File size: 4,802 Bytes

638aec8

# --------------------------------------------------------
# InternVL
# Copyright (c) 2023 OpenGVLab
# Licensed under The MIT License [see LICENSE for details]
# --------------------------------------------------------
import copy

from transformers import LlamaConfig
from transformers.configuration_utils import PretrainedConfig
from transformers.utils import logging

from .configuration_intern_vit import InternVisionConfig

logger = logging.get_logger(__name__)


class InternVLConfig(PretrainedConfig):
    r"""
    [`InternVLConfig`] is the configuration class to store the configuration of a
    [`InternVLModel`]. It is used to instantiate a InternVLModel according to the specified
    arguments, defining the InternViT-6B and QLLaMA configs. Instantiating a configuration with
    the defaults will yield a similar configuration to that of the InternVL architecture.

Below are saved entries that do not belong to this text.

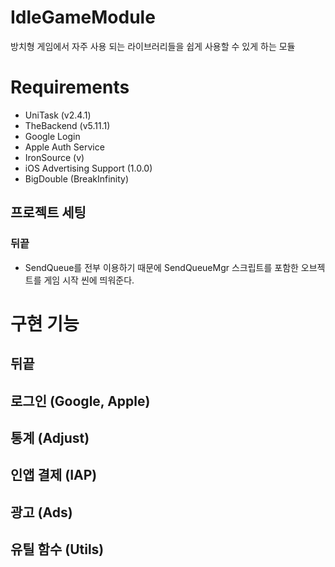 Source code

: # IdleGameModule
방치형 게임에서 자주 사용 되는 라이브러리들을 쉽게 사용할 수 있게 하는 모듈 


# Requirements
- UniTask (v2.4.1)
- TheBackend (v5.11.1)
- Google Login
- Apple Auth Service
- IronSource (v)
- iOS Advertising Support (1.0.0)
- BigDouble (BreakInfinity)


## 프로젝트 세팅

### 뒤끝
- SendQueue를 전부 이용하기 때문에 SendQueueMgr 스크립트를 포함한 오브젝트를 게임 시작 씬에 띄워준다.

# 구현 기능

## 뒤끝

## 로그인 (Google, Apple)

## 통계 (Adjust)

## 인앱 결제 (IAP)

## 광고 (Ads)

## 유틸 함수 (Utils) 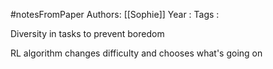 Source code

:#notesFromPaper
Authors: [[Sophie]]
Year   :
Tags   :

Diversity in tasks to prevent boredom

RL algorithm changes difficulty and chooses what's going on
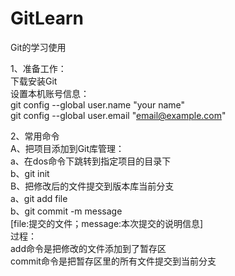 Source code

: # GitLearn
Git的学习使用

1、准备工作：  
下载安装Git   
设置本机账号信息：   
git config --global user.name "your name"     
git config --global user.email "email@example.com"    

2、常用命令  
A、把项目添加到Git库管理：   
a、在dos命令下跳转到指定项目的目录下      
b、git init    
B、把修改后的文件提交到版本库当前分支    
a、git add file       
b、git commit -m message  
[file:提交的文件；message:本次提交的说明信息]    
过程：   
add命令是把修改的文件添加到了暂存区   
commit命令是把暂存区里的所有文件提交到当前分支    
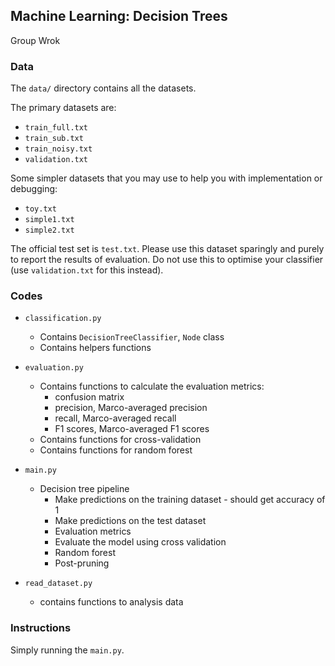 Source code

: ## Machine Learning: Decision Trees

Group Wrok

### Data

The ``data/`` directory contains all the datasets.

The primary datasets are:
- ``train_full.txt``
- ``train_sub.txt``
- ``train_noisy.txt``
- ``validation.txt``

Some simpler datasets that you may use to help you with implementation or 
debugging:
- ``toy.txt``
- ``simple1.txt``
- ``simple2.txt``

The official test set is ``test.txt``. Please use this dataset sparingly and 
purely to report the results of evaluation. Do not use this to optimise your 
classifier (use ``validation.txt`` for this instead). 


### Codes

- ``classification.py``

	* Contains  ``DecisionTreeClassifier``, ``Node`` class
    * Contains helpers functions
    
    
- ``evaluation.py``

    * Contains  functions to calculate the evaluation metrics: 
        * confusion matrix
        *  precision, Marco-averaged precision
        *  recall, Marco-averaged recall
        *  F1 scores, Marco-averaged F1 scores
    * Contains functions for cross-validation
    * Contains functions for random forest
    

- ``main.py``

	* Decision tree pipeline
        * Make predictions on the training dataset - should get accuracy of 1
        * Make predictions on the test dataset
        * Evaluation metrics
        * Evaluate the model using cross validation
        * Random forest
        * Post-pruning
        

- ``read_dataset.py`` 
    * contains functions to analysis data

### Instructions

Simply running the ``main.py``.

    Configuration objects inherit from [`PretrainedConfig`] and can be used to control the model outputs. Read the
    documentation from [`PretrainedConfig`] for more information.

    Args:
        vision_config (`dict`, *optional*):
            Dictionary of configuration options used to initialize [`InternVisionConfig`].
        qllama_config (`dict`, *optional*):
            Dictionary of configuration options used to initialize [`LLaMAConfig`].
        clip_embed_dim (`int`, *optional*, defaults to 768):
            Size of the embeddings from the CLIP model.
        attn_pool_num_heads (`int`, *optional*, defaults to 16):
            Number of attention heads used in the attention pooling layers.
        num_query_token (`int`, *optional*, defaults to 96):
            Number of query tokens used in the transformer.
        label_smoothing (`float`, *optional*, defaults to 0.0):
            The amount of label smoothing to apply.
        cross_attention_frequency (`int`, *optional*, defaults to 2):
            The frequency of cross-attention layers in the model.
        use_backbone_lora (`int`, *optional*, defaults to 0):
            If non-zero, indicates the use of LoRA in the backbone of the model.
        use_qllama_lora (`int`, *optional*, defaults to 0):
            If non-zero, indicates the use of LoRA in the QLLaMA of the model.
        force_image_size (`int` or `None`, *optional*):
            If not None, forces the model to use this specific image size.
        initializer_range (`float`, *optional*, defaults to 0.02):
            The standard deviation of the truncated_normal_initializer for initializing all weight matrices.
        kwargs (*optional*):
            Dictionary of additional keyword arguments.
    """

    model_type = 'internvl'
    is_composition = True

    def __init__(
            self,
            vision_config=None,
            qllama_config=None,
            clip_embed_dim=768,
            attn_pool_num_heads=16,
            num_query_token=96,
            label_smoothing=0.0,
            cross_attention_frequency=2,
            use_backbone_lora=0,
            use_qllama_lora=0,
            force_image_size=None,
            initializer_range=0.02,
            **kwargs):
        super().__init__(**kwargs)

        if vision_config is None:
            vision_config = {}
            logger.info('vision_config is None. initializing the InternVisionConfig with default values.')

        if qllama_config is None:
            qllama_config = {}
            logger.info(
                'qllama_config is None. Initializing the InternTextConfig config with default values (`LlamaConfig`).')

        self.vision_config = InternVisionConfig(**vision_config)
        self.qllama_config = LlamaConfig(**qllama_config)
        self.qllama_config.num_query_token = num_query_token
        self.qllama_config.cross_attention_frequency = cross_attention_frequency
        self.hidden_size = self.qllama_config.hidden_size

        self.clip_embed_dim = clip_embed_dim
        self.attn_pool_num_heads = attn_pool_num_heads
        self.num_query_token = num_query_token
        self.label_smoothing = label_smoothing
        self.use_backbone_lora = use_backbone_lora
        self.use_qllama_lora = use_qllama_lora
        self.force_image_size = force_image_size
        self.initializer_range = initializer_range

    def to_dict(self):
        """
        Serializes this instance to a Python dictionary. Override the default [`~PretrainedConfig.to_dict`].

        Returns:
            `Dict[str, any]`: Dictionary of all the attributes that make up this configuration instance,
        """
        output = copy.deepcopy(self.__dict__)
        output['vision_config'] = self.vision_config.to_dict()
        output['qllama_config'] = self.qllama_config.to_dict()
        output['model_type'] = self.__class__.model_type
        return output